#### Dataset extract ####

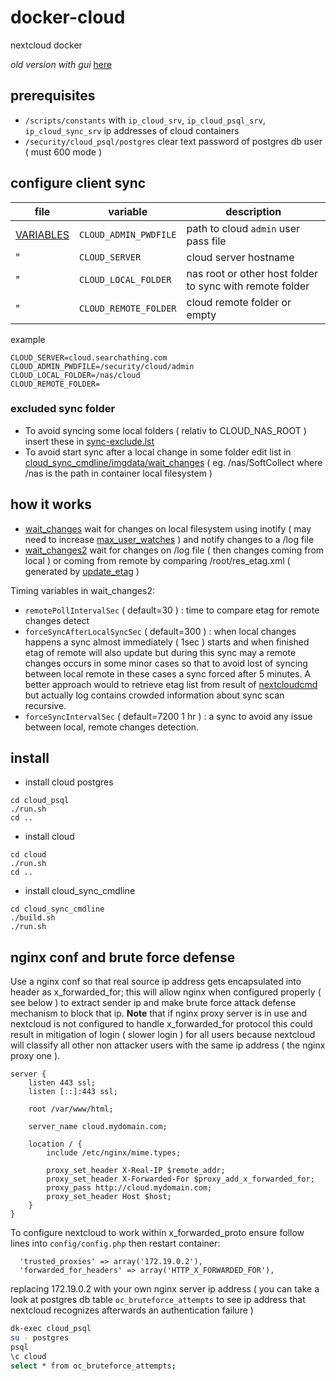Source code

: # docker-cloud

nextcloud docker

*old version with gui* [here](https://github.com/devel0/docker-cloud/tree/85370dc6a08002e2ba1011599a4bb974b09bfd1d)

## prerequisites

- `/scripts/constants` with `ip_cloud_srv`, `ip_cloud_psql_srv`, `ip_cloud_sync_srv` ip addresses of cloud containers
- `/security/cloud_psql/postgres` clear text password of postgres db user ( must 600 mode )

## configure client sync

| file | variable | description |
|---|---|---|
| [VARIABLES](VARIABLES) | `CLOUD_ADMIN_PWDFILE` | path to cloud `admin` user pass file |
| " | `CLOUD_SERVER` | cloud server hostname |
| " | `CLOUD_LOCAL_FOLDER` | nas root or other host folder to sync with remote folder | 
| " | `CLOUD_REMOTE_FOLDER` | cloud remote folder or empty |

example

```
CLOUD_SERVER=cloud.searchathing.com
CLOUD_ADMIN_PWDFILE=/security/cloud/admin
CLOUD_LOCAL_FOLDER=/nas/cloud
CLOUD_REMOTE_FOLDER=
```

### excluded sync folder

- To avoid syncing some local folders ( relativ to CLOUD_NAS_ROOT ) insert these in [sync-exclude.lst](cloud_sync_cmdline/imgdata/sync-exclude.lst)
- To avoid start sync after a local change in some folder edit list in [cloud_sync_cmdline/imgdata/wait_changes](wait_changes) ( eg. /nas/SoftCollect where /nas is the path in container local filesystem )

## how it works

- [wait_changes](cloud_sync_cmdline/imgdata/wait_changes) wait for changes on local filesystem using inotify ( may need to increase [max_user_watches](https://github.com/devel0/knowledge/blob/697060acd63ce9172f0e49bc8a9bfea296b50a14/doc/tune-inotify.md) ) and notify changes to a /log file
- [wait_changes2](cloud_sync_cmdline/imgdata/wait_changes2) wait for changes on /log file ( then changes coming from local ) or coming from remote by comparing /root/res_etag.xml ( generated by [update_etag](cloud_sync_cmdline/imgdata/update_etag) )

Timing variables in wait_changes2:
- `remotePollIntervalSec` ( default=30 ) : time to compare etag for remote changes detect
- `forceSyncAfterLocalSyncSec` ( default=300 ) : when local changes happens a sync almost immediately ( 1sec ) starts and when finished etag of remote will also update but during this sync may a remote changes occurs in some minor cases so that to avoid lost of syncing between local remote in these cases a sync forced after 5 minutes. A better approach would to retrieve etag list from result of [nextcloudcmd](https://github.com/nextcloud/desktop) but actually log contains crowded information about sync scan recursive.
- `forceSyncIntervalSec` ( default=7200 1 hr ) : a sync to avoid any issue between local, remote changes detection.

## install

- install cloud postgres

```
cd cloud_psql
./run.sh
cd ..
```

- install cloud

```
cd cloud
./run.sh
cd ..
```

- install cloud_sync_cmdline

```
cd cloud_sync_cmdline
./build.sh
./run.sh
```

## nginx conf and brute force defense

Use a nginx conf so that real source ip address gets encapsulated into header as x_forwarded_for; this will allow nginx when configured properly ( see below ) to extract sender ip and make brute force attack defense mechanism to block that ip. **Note** that if nginx proxy server is in use and nextcloud is not configured to handle x_forwarded_for protocol this could result in mitigation of login ( slower login ) for all users because nextcloud will classify all other non attacker users with the same ip address ( the nginx proxy one ).

```nginx
server {
	listen 443 ssl;
	listen [::]:443 ssl;

	root /var/www/html;

	server_name cloud.mydomain.com;

	location / {
		include /etc/nginx/mime.types;

		proxy_set_header X-Real-IP $remote_addr;
		proxy_set_header X-Forwarded-For $proxy_add_x_forwarded_for;
		proxy_pass http://cloud.mydomain.com;
		proxy_set_header Host $host;
	}
}
```

To configure nextcloud to work within x_forwarded_proto ensure follow lines into `config/config.php` then restart container:

```
  'trusted_proxies' => array('172.19.0.2'),
  'forwarded_for_headers' => array('HTTP_X_FORWARDED_FOR'),
```

replacing 172.19.0.2 with your own nginx server ip address ( you can take a look at postgres db table `oc_bruteforce_attempts` to see ip address that nextcloud recognizes afterwards an authentication failure )

```sh
dk-exec cloud_psql
su - postgres
psql
\c cloud
select * from oc_bruteforce_attempts;
```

####

Please transcribe all of the entries exactly and omit any picture they hold.

Source code

: # docker-cloud

nextcloud docker

*old version with gui* [here](https://github.com/devel0/docker-cloud/tree/85370dc6a08002e2ba1011599a4bb974b09bfd1d)

## prerequisites

- `/scripts/constants` with `ip_cloud_srv`, `ip_cloud_psql_srv`, `ip_cloud_sync_srv` ip addresses of cloud containers
- `/security/cloud_psql/postgres` clear text password of postgres db user ( must 600 mode )

## configure client sync

| file | variable | description |
|---|---|---|
| [VARIABLES](VARIABLES) | `CLOUD_ADMIN_PWDFILE` | path to cloud `admin` user pass file |
| " | `CLOUD_SERVER` | cloud server hostname |
| " | `CLOUD_LOCAL_FOLDER` | nas root or other host folder to sync with remote folder | 
| " | `CLOUD_REMOTE_FOLDER` | cloud remote folder or empty |

example

```
CLOUD_SERVER=cloud.searchathing.com
CLOUD_ADMIN_PWDFILE=/security/cloud/admin
CLOUD_LOCAL_FOLDER=/nas/cloud
CLOUD_REMOTE_FOLDER=
```

### excluded sync folder

- To avoid syncing some local folders ( relativ to CLOUD_NAS_ROOT ) insert these in [sync-exclude.lst](cloud_sync_cmdline/imgdata/sync-exclude.lst)
- To avoid start sync after a local change in some folder edit list in [cloud_sync_cmdline/imgdata/wait_changes](wait_changes) ( eg. /nas/SoftCollect where /nas is the path in container local filesystem )

## how it works

- [wait_changes](cloud_sync_cmdline/imgdata/wait_changes) wait for changes on local filesystem using inotify ( may need to increase [max_user_watches](https://github.com/devel0/knowledge/blob/697060acd63ce9172f0e49bc8a9bfea296b50a14/doc/tune-inotify.md) ) and notify changes to a /log file
- [wait_changes2](cloud_sync_cmdline/imgdata/wait_changes2) wait for changes on /log file ( then changes coming from local ) or coming from remote by comparing /root/res_etag.xml ( generated by [update_etag](cloud_sync_cmdline/imgdata/update_etag) )

Timing variables in wait_changes2:
- `remotePollIntervalSec` ( default=30 ) : time to compare etag for remote changes detect
- `forceSyncAfterLocalSyncSec` ( default=300 ) : when local changes happens a sync almost immediately ( 1sec ) starts and when finished etag of remote will also update but during this sync may a remote changes occurs in some minor cases so that to avoid lost of syncing between local remote in these cases a sync forced after 5 minutes. A better approach would to retrieve etag list from result of [nextcloudcmd](https://github.com/nextcloud/desktop) but actually log contains crowded information about sync scan recursive.
- `forceSyncIntervalSec` ( default=7200 1 hr ) : a sync to avoid any issue between local, remote changes detection.

## install

- install cloud postgres

```
cd cloud_psql
./run.sh
cd ..
```

- install cloud

```
cd cloud
./run.sh
cd ..
```

- install cloud_sync_cmdline

```
cd cloud_sync_cmdline
./build.sh
./run.sh
```

## nginx conf and brute force defense

Use a nginx conf so that real source ip address gets encapsulated into header as x_forwarded_for; this will allow nginx when configured properly ( see below ) to extract sender ip and make brute force attack defense mechanism to block that ip. **Note** that if nginx proxy server is in use and nextcloud is not configured to handle x_forwarded_for protocol this could result in mitigation of login ( slower login ) for all users because nextcloud will classify all other non attacker users with the same ip address ( the nginx proxy one ).

```nginx
server {
	listen 443 ssl;
	listen [::]:443 ssl;

	root /var/www/html;

	server_name cloud.mydomain.com;

	location / {
		include /etc/nginx/mime.types;

		proxy_set_header X-Real-IP $remote_addr;
		proxy_set_header X-Forwarded-For $proxy_add_x_forwarded_for;
		proxy_pass http://cloud.mydomain.com;
		proxy_set_header Host $host;
	}
}
```

To configure nextcloud to work within x_forwarded_proto ensure follow lines into `config/config.php` then restart container:

```
  'trusted_proxies' => array('172.19.0.2'),
  'forwarded_for_headers' => array('HTTP_X_FORWARDED_FOR'),
```

replacing 172.19.0.2 with your own nginx server ip address ( you can take a look at postgres db table `oc_bruteforce_attempts` to see ip address that nextcloud recognizes afterwards an authentication failure )

```sh
dk-exec cloud_psql
su - postgres
psql
\c cloud
select * from oc_bruteforce_attempts;
```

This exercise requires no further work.